▶ [Problem]: From the entries provided below, copy each line that contains the word "position".

(Collected data)
BEGIN

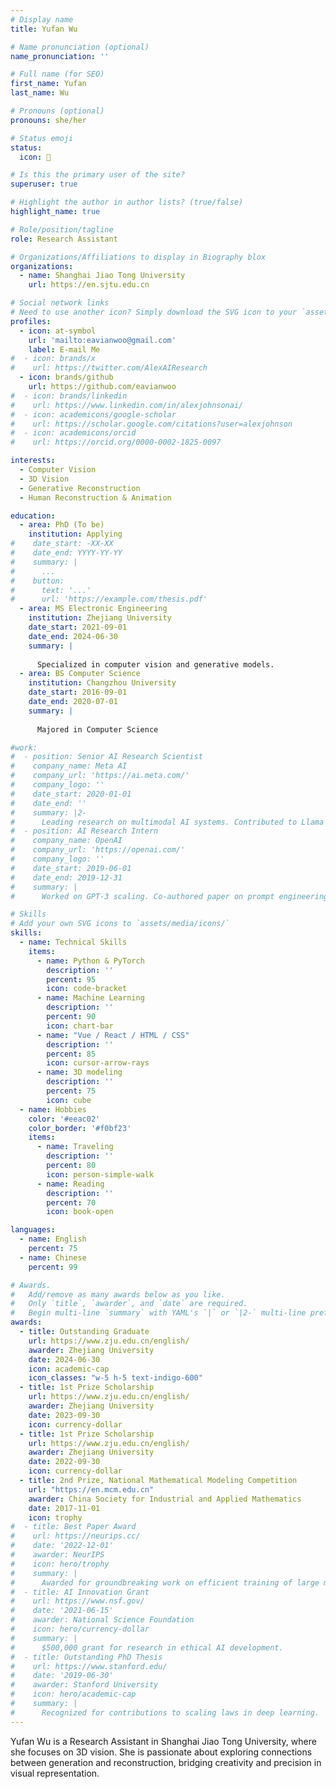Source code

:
 ```yaml
---
# Display name
title: Yufan Wu

# Name pronunciation (optional)
name_pronunciation: ''

# Full name (for SEO)
first_name: Yufan
last_name: Wu

# Pronouns (optional)
pronouns: she/her

# Status emoji
status:
  icon: 🚀

# Is this the primary user of the site?
superuser: true

# Highlight the author in author lists? (true/false)
highlight_name: true

# Role/position/tagline
role: Research Assistant

# Organizations/Affiliations to display in Biography blox
organizations:
  - name: Shanghai Jiao Tong University
    url: https://en.sjtu.edu.cn

# Social network links
# Need to use another icon? Simply download the SVG icon to your `assets/media/icons/` folder.
profiles:
  - icon: at-symbol
    url: 'mailto:eavianwoo@gmail.com'
    label: E-mail Me
#  - icon: brands/x
#    url: https://twitter.com/AlexAIResearch
  - icon: brands/github
    url: https://github.com/eavianwoo
#  - icon: brands/linkedin
#    url: https://www.linkedin.com/in/alexjohnsonai/
#  - icon: academicons/google-scholar
#    url: https://scholar.google.com/citations?user=alexjohnson
#  - icon: academicons/orcid
#    url: https://orcid.org/0000-0002-1825-0097

interests:
  - Computer Vision
  - 3D Vision
  - Generative Reconstruction
  - Human Reconstruction & Animation

education:
  - area: PhD (To be)
    institution: Applying
#    date_start: -XX-XX
#    date_end: YYYY-YY-YY
#    summary: |
#      ...
#    button:
#      text: '...'
#      url: 'https://example.com/thesis.pdf'
  - area: MS Electronic Engineering
    institution: Zhejiang University
    date_start: 2021-09-01
    date_end: 2024-06-30
    summary: |
      
      Specialized in computer vision and generative models.
  - area: BS Computer Science
    institution: Changzhou University
    date_start: 2016-09-01
    date_end: 2020-07-01
    summary: |
      
      Majored in Computer Science

#work:
#  - position: Senior AI Research Scientist
#    company_name: Meta AI
#    company_url: 'https://ai.meta.com/'
#    company_logo: ''
#    date_start: 2020-01-01
#    date_end: ''
#    summary: |2-
#      Leading research on multimodal AI systems. Contributed to Llama 2 and other open-source models. 50+ citations in 3 years.
#  - position: AI Research Intern
#    company_name: OpenAI
#    company_url: 'https://openai.com/'
#    company_logo: ''
#    date_start: 2019-06-01
#    date_end: 2019-12-31
#    summary: |
#      Worked on GPT-3 scaling. Co-authored paper on prompt engineering.

# Skills
# Add your own SVG icons to `assets/media/icons/`
skills:
  - name: Technical Skills
    items:
      - name: Python & PyTorch
        description: ''
        percent: 95
        icon: code-bracket
      - name: Machine Learning
        description: ''
        percent: 90
        icon: chart-bar
      - name: "Vue / React / HTML / CSS"
        description: ''
        percent: 85
        icon: cursor-arrow-rays
      - name: 3D modeling
        description: ''
        percent: 75
        icon: cube
  - name: Hobbies
    color: '#eeac02'
    color_border: '#f0bf23'
    items:
      - name: Traveling
        description: ''
        percent: 80
        icon: person-simple-walk
      - name: Reading
        description: ''
        percent: 70
        icon: book-open

languages:
  - name: English
    percent: 75
  - name: Chinese
    percent: 99

# Awards.
#   Add/remove as many awards below as you like.
#   Only `title`, `awarder`, and `date` are required.
#   Begin multi-line `summary` with YAML's `|` or `|2-` multi-line prefix and indent 2 spaces below.
awards:
  - title: Outstanding Graduate
    url: https://www.zju.edu.cn/english/
    awarder: Zhejiang University
    date: 2024-06-30
    icon: academic-cap
    icon_classes: "w-5 h-5 text-indigo-600"
  - title: 1st Prize Scholarship
    url: https://www.zju.edu.cn/english/
    awarder: Zhejiang University
    date: 2023-09-30
    icon: currency-dollar
  - title: 1st Prize Scholarship
    url: https://www.zju.edu.cn/english/
    awarder: Zhejiang University
    date: 2022-09-30
    icon: currency-dollar
  - title: 2nd Prize, National Mathematical Modeling Competition
    url: "https://en.mcm.edu.cn"
    awarder: China Society for Industrial and Applied Mathematics
    date: 2017-11-01
    icon: trophy
#  - title: Best Paper Award
#    url: https://neurips.cc/
#    date: '2022-12-01'
#    awarder: NeurIPS
#    icon: hero/trophy
#    summary: |
#      Awarded for groundbreaking work on efficient training of large models.
#  - title: AI Innovation Grant
#    url: https://www.nsf.gov/
#    date: '2021-06-15'
#    awarder: National Science Foundation
#    icon: hero/currency-dollar
#    summary: |
#      $500,000 grant for research in ethical AI development.
#  - title: Outstanding PhD Thesis
#    url: https://www.stanford.edu/
#    date: '2019-06-30'
#    awarder: Stanford University
#    icon: hero/academic-cap
#    summary: |
#      Recognized for contributions to scaling laws in deep learning.
---
```


[//]: # (Alex Johnson is a Senior AI Research Scientist at Meta AI, where he leads groundbreaking work on large language models and multimodal systems. His research has been published in top conferences like NeurIPS and ICML, with over 10,000 citations. Alex is passionate about pushing the boundaries of AI while ensuring ethical development. Outside of work, he enjoys hiking in the Rockies, building custom PCs, and mentoring the next generation of AI talent.)
Yufan Wu is a Research Assistant in Shanghai Jiao Tong University, where she focuses on 3D vision. She is passionate about exploring connections between generation and reconstruction, bridging creativity and precision in visual representation.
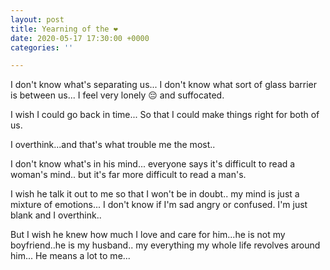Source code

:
 ```yaml
---
layout: post
title: Yearning of the ❤️
date: 2020-05-17 17:30:00 +0000
categories: ''

---
```

I don't know what's separating us... I don't know what sort of glass barrier is between us... I feel very lonely 😔 and suffocated.

I wish I could go back in time... So that I could make things right for both of us.

I overthink...and that's what trouble me the most..

I don't know what's in his mind... everyone says it's difficult to read a woman's mind.. but it's far more difficult to read a man's.

I wish he talk it out to me so that I won't be in doubt.. my mind is just a mixture of emotions... I don't know if I'm sad angry or confused. I'm just blank and I overthink..

But I wish he knew how much I love and care for him...he is not my boyfriend..he is my husband.. my everything my whole life revolves around him... He means a lot to me...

END

▶ [Task solution]:
# Role/position/tagline
#  - position: Senior AI Research Scientist
#  - position: AI Research Intern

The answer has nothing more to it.